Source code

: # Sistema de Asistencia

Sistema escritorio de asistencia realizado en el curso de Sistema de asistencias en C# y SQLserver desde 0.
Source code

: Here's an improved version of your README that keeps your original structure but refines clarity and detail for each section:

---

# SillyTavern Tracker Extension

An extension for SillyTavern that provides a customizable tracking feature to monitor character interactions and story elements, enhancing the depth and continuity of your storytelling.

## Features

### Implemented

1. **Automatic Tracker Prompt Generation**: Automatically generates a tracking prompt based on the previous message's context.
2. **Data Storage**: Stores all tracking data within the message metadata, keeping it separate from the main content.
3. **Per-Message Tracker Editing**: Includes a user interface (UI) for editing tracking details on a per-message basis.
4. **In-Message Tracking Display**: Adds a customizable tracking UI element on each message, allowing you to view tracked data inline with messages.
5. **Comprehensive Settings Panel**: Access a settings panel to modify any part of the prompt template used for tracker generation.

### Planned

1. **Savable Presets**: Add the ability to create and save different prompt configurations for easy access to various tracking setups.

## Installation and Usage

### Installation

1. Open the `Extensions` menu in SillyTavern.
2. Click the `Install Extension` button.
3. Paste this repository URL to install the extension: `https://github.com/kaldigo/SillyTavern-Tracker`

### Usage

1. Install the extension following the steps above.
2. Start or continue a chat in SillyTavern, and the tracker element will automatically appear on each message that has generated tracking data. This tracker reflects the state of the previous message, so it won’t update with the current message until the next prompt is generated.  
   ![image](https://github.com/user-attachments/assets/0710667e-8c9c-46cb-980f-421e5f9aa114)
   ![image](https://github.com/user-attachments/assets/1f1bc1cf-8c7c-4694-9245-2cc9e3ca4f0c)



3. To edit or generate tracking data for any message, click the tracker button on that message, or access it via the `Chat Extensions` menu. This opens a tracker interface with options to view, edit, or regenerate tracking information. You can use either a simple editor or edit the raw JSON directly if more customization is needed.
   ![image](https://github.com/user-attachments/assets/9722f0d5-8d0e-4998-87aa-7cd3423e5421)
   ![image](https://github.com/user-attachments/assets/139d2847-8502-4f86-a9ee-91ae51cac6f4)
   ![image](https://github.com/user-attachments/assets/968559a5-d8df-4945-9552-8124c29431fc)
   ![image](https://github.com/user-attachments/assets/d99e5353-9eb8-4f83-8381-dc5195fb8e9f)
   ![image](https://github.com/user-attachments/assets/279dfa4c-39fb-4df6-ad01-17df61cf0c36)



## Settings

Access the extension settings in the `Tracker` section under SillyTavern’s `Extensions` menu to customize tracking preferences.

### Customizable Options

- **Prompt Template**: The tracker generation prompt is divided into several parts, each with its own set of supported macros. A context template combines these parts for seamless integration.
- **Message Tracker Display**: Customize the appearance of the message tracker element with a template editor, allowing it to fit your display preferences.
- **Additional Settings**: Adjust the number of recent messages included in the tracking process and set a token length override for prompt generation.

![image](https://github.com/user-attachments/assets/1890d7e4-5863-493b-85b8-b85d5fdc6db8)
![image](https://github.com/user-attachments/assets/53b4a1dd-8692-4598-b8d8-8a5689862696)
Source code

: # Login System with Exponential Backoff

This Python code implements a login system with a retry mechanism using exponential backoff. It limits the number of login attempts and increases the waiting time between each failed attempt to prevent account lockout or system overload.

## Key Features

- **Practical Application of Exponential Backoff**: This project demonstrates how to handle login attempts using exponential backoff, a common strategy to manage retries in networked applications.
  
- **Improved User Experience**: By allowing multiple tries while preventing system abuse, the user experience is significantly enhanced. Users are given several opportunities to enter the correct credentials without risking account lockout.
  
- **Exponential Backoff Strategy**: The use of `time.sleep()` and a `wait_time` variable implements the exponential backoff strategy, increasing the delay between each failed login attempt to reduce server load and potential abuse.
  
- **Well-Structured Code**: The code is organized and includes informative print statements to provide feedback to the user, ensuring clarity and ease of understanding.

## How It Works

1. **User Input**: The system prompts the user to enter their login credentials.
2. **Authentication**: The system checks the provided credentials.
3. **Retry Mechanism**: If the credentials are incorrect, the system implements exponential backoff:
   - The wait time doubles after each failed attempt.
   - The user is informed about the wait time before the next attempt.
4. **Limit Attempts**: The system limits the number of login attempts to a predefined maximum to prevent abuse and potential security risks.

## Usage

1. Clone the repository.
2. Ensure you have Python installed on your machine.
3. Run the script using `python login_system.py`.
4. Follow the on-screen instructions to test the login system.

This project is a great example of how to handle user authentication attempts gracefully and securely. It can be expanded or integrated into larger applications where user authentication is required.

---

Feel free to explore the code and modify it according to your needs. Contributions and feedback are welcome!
------------------------
◆ EXERCISE PROMPT
From the records above, reproduce exactly the lines from the one with "### Installation" to the one with "2. Start or", both included, and no others.

◆ SOLUTION FOR THIS TASK
### Installation

1. Open the `Extensions` menu in SillyTavern.
2. Click the `Install Extension` button.
3. Paste this repository URL to install the extension: `https://github.com/kaldigo/SillyTavern-Tracker`

### Usage

1. Install the extension following the steps above.
2. Start or continue a chat in SillyTavern, and the tracker element will automatically appear on each message that has generated tracking data. This tracker reflects the state of the previous message, so it won’t update with the current message until the next prompt is generated.  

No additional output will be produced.